Sealaska Leader Testifies on H.R. 3109

Vice Chair Jacqueline Pata provides remarks

Sealaska Vice Chair Testifies on Changes to Migratory Bird Treaty Act

The House Natural Resources Subcommittee on Fisheries, Wildlife, Oceans and Insular Affairs held a hearing on H.R. 3109 on Wednesday, July 23, 2014. H.R. 3109, introduced by Congressman Don Young, would amend the Migratory Bird Treaty Act to exempt traditional and customary Alaska Native handicrafts from being penalized under the federal act. Sealaska Vice Chair Jacqueline Pata offered remarks to H.R. 3109.

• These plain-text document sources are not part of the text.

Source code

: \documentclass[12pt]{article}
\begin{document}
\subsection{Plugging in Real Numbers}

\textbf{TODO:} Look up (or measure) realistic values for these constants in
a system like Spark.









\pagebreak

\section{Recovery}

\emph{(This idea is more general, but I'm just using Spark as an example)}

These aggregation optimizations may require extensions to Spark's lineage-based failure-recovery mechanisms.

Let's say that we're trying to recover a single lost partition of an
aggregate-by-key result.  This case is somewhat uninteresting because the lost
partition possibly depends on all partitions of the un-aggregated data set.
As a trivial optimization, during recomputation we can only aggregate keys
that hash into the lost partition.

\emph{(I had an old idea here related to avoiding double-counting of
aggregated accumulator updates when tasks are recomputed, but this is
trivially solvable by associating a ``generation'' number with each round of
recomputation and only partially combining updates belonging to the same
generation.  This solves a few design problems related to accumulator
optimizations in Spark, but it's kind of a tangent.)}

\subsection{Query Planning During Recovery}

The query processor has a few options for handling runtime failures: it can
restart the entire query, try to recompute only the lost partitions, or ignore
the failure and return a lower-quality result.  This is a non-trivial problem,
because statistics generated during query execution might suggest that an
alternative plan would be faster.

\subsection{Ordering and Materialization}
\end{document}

Sealaska Heritage Institute sought an amendment to the federal act to ensure Alaska Natives and American Indians would not be prosecuted for traditional and customary uses. Members of Sealaska’s board and management often testify before Congress for the advocacy and passage of important legislation that positively affects our people. Cultural use of feathers became a legal issue for a Sealaska tribal member shareholder who wasn’t aware of prohibitions. Read written testimony by Alaska Federation of Natives subsistence committee chair Rosita Worl.

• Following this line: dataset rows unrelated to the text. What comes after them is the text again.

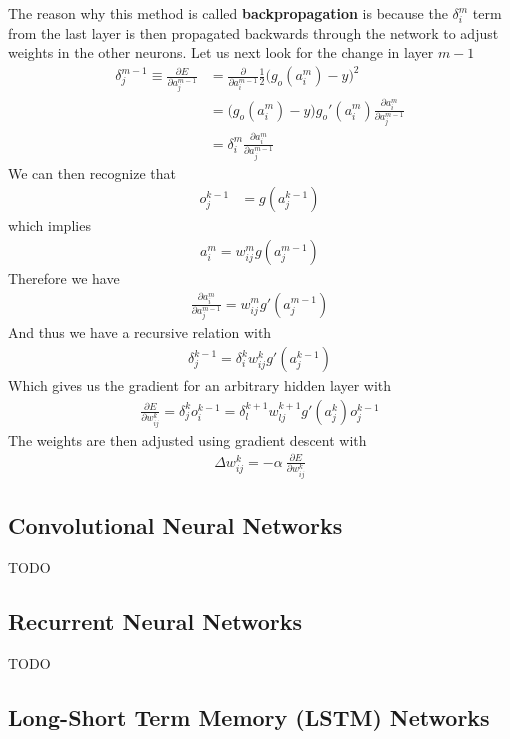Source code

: The reason why this method is called \textbf{backpropagation} is because the $\delta_i^m$ term from the last layer is then propagated backwards through the network to adjust weights in the other neurons. Let us next look for the change in layer $m-1$
\begin{align}
	\delta_j^{m-1} \equiv \frac{\partial E}{\partial a_{j}^{m-1}} &= \frac{\partial}{\partial{a_i^{m-1}}}\frac{1}{2}\Big(g_o(a_{i}^m)-y\Big)^2 \\
	&=\Big(g_o(a_{i}^m)-y\Big)g_o'(a_{i}^m)\frac{\partial a_{i}^m}{\partial a_{j}^{m-1}}\\
	&= \delta_i^m \frac{\partial a_{i}^m}{\partial a_{j}^{m-1}}
\end{align}
We can then recognize that
\begin{align}
	o_j^{k-1} &= g(a_j^{k-1})
\end{align}
which implies
\begin{align}
	a_i^m = w_{ij}^m g(a_j^{m-1})
\end{align}
Therefore we have
\begin{align}
	\frac{\partial a_{i}^m}{\partial a_{j}^{m-1}} = w_{ij}^m g'(a_j^{m-1})
\end{align}
And thus we have a recursive relation with
\begin{align}
	\delta_j^{k-1} = \delta_i^k w_{ij}^k g'(a_j^{k-1})
\end{align}
Which gives us the gradient for an arbitrary hidden layer with
\begin{align}
	\frac{\partial E}{\partial w_{ij}^k} = \delta_j^{k}o_i^{k-1} = \delta_l^{k+1} w_{lj}^{k+1} g'(a_j^{k})o_j^{k-1}
\end{align}
The weights are then adjusted using gradient descent with
\begin{align}
	\Delta w_{ij}^k = -\alpha~  \frac{\partial E}{\partial w_{ij}^k}
\end{align}

\subsection{Convolutional Neural Networks}
TODO

\subsection{Recurrent Neural Networks}
TODO

\subsection{Long-Short Term Memory (LSTM) Networks}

Sealaska thanks Congressman Young who continues to seek a resolution.

Excerpts from Sealaska Vice Chair Pata’s remarks
I believe that there are many misconceptions about the use of migratory bird parts and erroneous assumptions that convey a false impression that this amendment will facilitate an exponential growth in the use of migratory bird parts or feathers. This is simply untrue.

Alaska Native people are not looking to commercialize the use of feathers, but rather to continue a tradition and culture that respects our ancient cultural values and the principles of conservation and allows a small number of Alaska Native artists, who have fashioned painstakingly and with great skill, the art, handicrafts and clothing in the footsteps of those who came before them.

We find it disheartening that the MBTA and subsequent regulations were certain to preserve the rights under 50 CFR 20.91 to make and sell pillows, blankets or fishing flies. Unfortunately, protecting Alaska Native culture and its utilization of migratory bird feathers and parts was less important in 1918.